• [WHAT YOU HAVE TO DO] Please return exactly the lines from the one containing "campfire conversation scene." through the end of the records, including both.

*** DATA FOR REVIEW ***

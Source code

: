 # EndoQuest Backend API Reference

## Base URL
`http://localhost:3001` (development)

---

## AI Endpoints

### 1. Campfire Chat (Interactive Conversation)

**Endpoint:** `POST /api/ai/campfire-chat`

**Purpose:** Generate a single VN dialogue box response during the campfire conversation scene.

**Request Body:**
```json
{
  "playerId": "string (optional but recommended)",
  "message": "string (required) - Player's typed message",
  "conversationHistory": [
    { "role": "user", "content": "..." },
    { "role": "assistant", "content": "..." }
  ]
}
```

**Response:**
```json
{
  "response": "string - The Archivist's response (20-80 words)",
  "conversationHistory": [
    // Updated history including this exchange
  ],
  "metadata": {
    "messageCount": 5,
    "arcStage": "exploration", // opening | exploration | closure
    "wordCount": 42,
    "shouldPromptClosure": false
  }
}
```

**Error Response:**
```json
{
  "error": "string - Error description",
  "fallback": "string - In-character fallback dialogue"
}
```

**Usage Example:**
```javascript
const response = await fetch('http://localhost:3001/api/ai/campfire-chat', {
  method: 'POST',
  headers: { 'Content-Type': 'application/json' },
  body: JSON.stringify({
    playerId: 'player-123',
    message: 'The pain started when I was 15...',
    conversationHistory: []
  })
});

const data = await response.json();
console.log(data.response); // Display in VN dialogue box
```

***

• [ANSWER TO THIS EXERCISE]
**Purpose:** Generate a single VN dialogue box response during the campfire conversation scene.

**Request Body:**
```json
{
  "playerId": "string (optional but recommended)",
  "message": "string (required) - Player's typed message",
  "conversationHistory": [
    { "role": "user", "content": "..." },
    { "role": "assistant", "content": "..." }
  ]
}
```

**Response:**
```json
{
  "response": "string - The Archivist's response (20-80 words)",
  "conversationHistory": [
    // Updated history including this exchange
  ],
  "metadata": {
    "messageCount": 5,
    "arcStage": "exploration", // opening | exploration | closure
    "wordCount": 42,
    "shouldPromptClosure": false
  }
}
```

**Error Response:**
```json
{
  "error": "string - Error description",
  "fallback": "string - In-character fallback dialogue"
}
```

**Usage Example:**
```javascript
const response = await fetch('http://localhost:3001/api/ai/campfire-chat', {
  method: 'POST',
  headers: { 'Content-Type': 'application/json' },
  body: JSON.stringify({
    playerId: 'player-123',
    message: 'The pain started when I was 15...',
    conversationHistory: []
  })
});

const data = await response.json();
console.log(data.response); // Display in VN dialogue box
```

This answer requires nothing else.